This collection is part of the Wilmer J. and Mildred Binns Young Papers, RG5/289. It contains primarily black and white photographs. These include images of France and Poland, family portraits, Westmoreland Work Camp, Little River Farm, Delta Cooperative Farm, Mt. Rainier Camp, Pendle Hill, and Quaker Peace Witness.

Dates

  • Creation: 1918 - 1990

Creator

Conditions Governing Access

This collection is available for research use.

Conditions Governing Use

Some of the items in this collection may be protected by copyright. The user is solely responsible for making a final determination of copyright status. If copyright protection applies, permission must be obtained from the copyright holder or their heirs/assigns to reuse, publish, or reproduce relevant items beyond the bounds of Fair Use or other exemptions to the law. See http://rightsstatements.org/vocab/UND/1.0/.

Biographical / Historical

Wilmer J. Young was born in 1887 in Linn County, Iowa, the son of William Penn and Mary Mott Young. He attended Westtown School and graduated from Haverford College in 1911. Young taught at Olney, Moses Brown, and Westtown. In 1918, he joined about 200 other American Quakers in reconstruction work in war-torn France. He was selected to succeed Charles J. Rhoads as head of the American Unit in 1919. Wilmer returned to the United States in 1920. His fiance, Mabel Halloway, had died while he was abroad, but in 1922, he married Mildred Binns and returned to teaching in Kansas City, Missouri. Mildred was born in 1901 in Barnesville, Ohio. The Youngs returned to Europe in the mid 1920s to work in Poland.

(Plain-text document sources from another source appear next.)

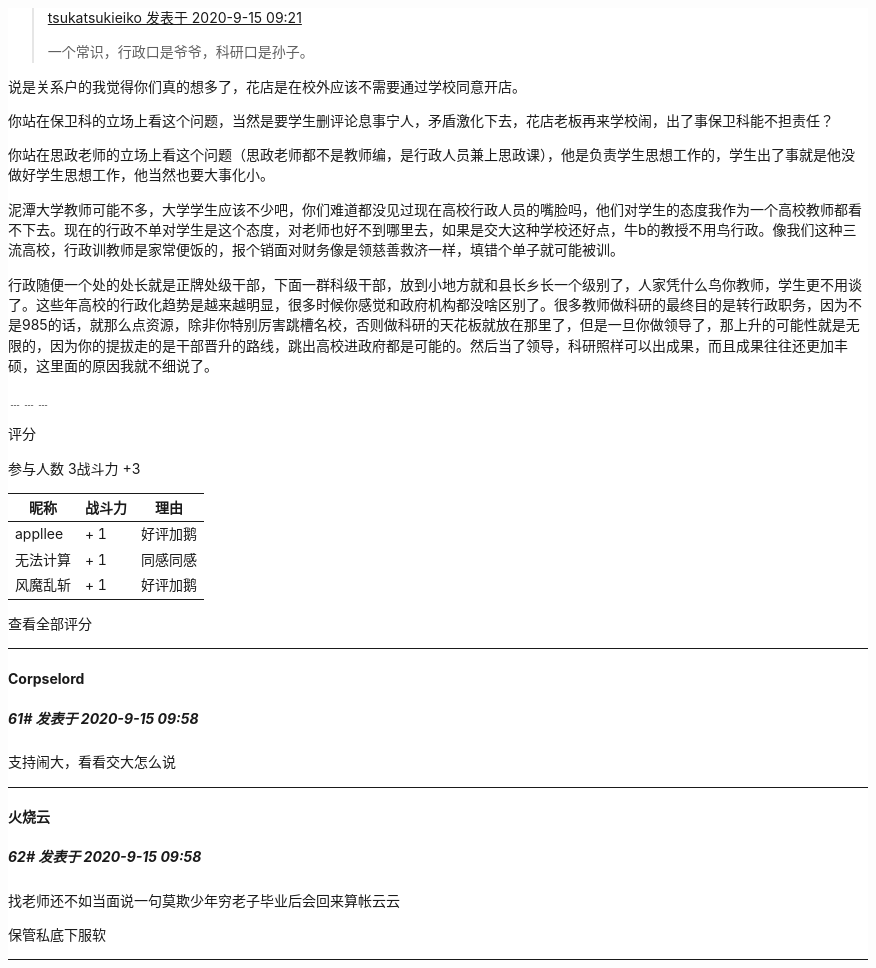 
<blockquote><a href="httphttps://bbs.saraba1st.com/2b/forum.php?mod=redirect&amp;goto=findpost&amp;pid=48739343&amp;ptid=1959921" target="_blank">tsukatsukieiko 发表于 2020-9-15 09:21</a>

一个常识，行政口是爷爷，科研口是孙子。</blockquote>
说是关系户的我觉得你们真的想多了，花店是在校外应该不需要通过学校同意开店。


你站在保卫科的立场上看这个问题，当然是要学生删评论息事宁人，矛盾激化下去，花店老板再来学校闹，出了事保卫科能不担责任？

你站在思政老师的立场上看这个问题（思政老师都不是教师编，是行政人员兼上思政课），他是负责学生思想工作的，学生出了事就是他没做好学生思想工作，他当然也要大事化小。


泥潭大学教师可能不多，大学学生应该不少吧，你们难道都没见过现在高校行政人员的嘴脸吗，他们对学生的态度我作为一个高校教师都看不下去。现在的行政不单对学生是这个态度，对老师也好不到哪里去，如果是交大这种学校还好点，牛b的教授不用鸟行政。像我们这种三流高校，行政训教师是家常便饭的，报个销面对财务像是领慈善救济一样，填错个单子就可能被训。


行政随便一个处的处长就是正牌处级干部，下面一群科级干部，放到小地方就和县长乡长一个级别了，人家凭什么鸟你教师，学生更不用谈了。这些年高校的行政化趋势是越来越明显，很多时候你感觉和政府机构都没啥区别了。很多教师做科研的最终目的是转行政职务，因为不是985的话，就那么点资源，除非你特别厉害跳槽名校，否则做科研的天花板就放在那里了，但是一旦你做领导了，那上升的可能性就是无限的，因为你的提拔走的是干部晋升的路线，跳出高校进政府都是可能的。然后当了领导，科研照样可以出成果，而且成果往往还更加丰硕，这里面的原因我就不细说了。


﹍﹍﹍

评分


 参与人数 3战斗力 +3

|昵称|战斗力|理由|
|----|---|---|
| appllee| + 1|好评加鹅|
| 无法计算| + 1|同感同感|
| 风魔乱斩| + 1|好评加鹅|


查看全部评分


-----

####  Corpselord  
##### 61#       发表于 2020-9-15 09:58


支持闹大，看看交大怎么说


-----

####  火烧云  
##### 62#       发表于 2020-9-15 09:58


找老师还不如当面说一句莫欺少年穷老子毕业后会回来算帐云云

保管私底下服软


-----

In 1934 he headed the American Friends Service Committee’s first work camp in Westmoreland County, Pa. Two years later the family moved to the South for 19 years to work with tenant farmers in programs spondored by the AFSC at the Delta Cooperative and Little River Farms. Wilmer then taught at Pendle Hill, the Quaker Conference Center in Wallingford, Pa., from 1955 to 1968.

Mildred also taught at Pendle Hill and wrote several pamphlets on Quaker topics and served on the board of Friends Journal. In later life, the Youngs became increasingly involved in the peace movement and non-violent activism. Wilmer participated in the Omaha Project in 1957 and A Quaker Action Group in the late 1960s and was arrested and jailed with A.J. Muste, Lawrence Scott, and others during the former. He died in Philadelphia in September 1983, and Mildred died in 1995.

Extent

.45 cubic ft. (2 boxes; PA177 stored with box 2)

Language of Materials

English

Abstract

Wilmer J. Young (1887-1983), a Quaker teacher and peace activist born in Iowa, was involved in post World War I reconstruction in France and Poland. He married Mildred Binns in 1922, and together they worked with AFSC work camps and cooperative farms until he began to teach at Pendle Hill in 1955. This collection of photographs documents their work and personal life.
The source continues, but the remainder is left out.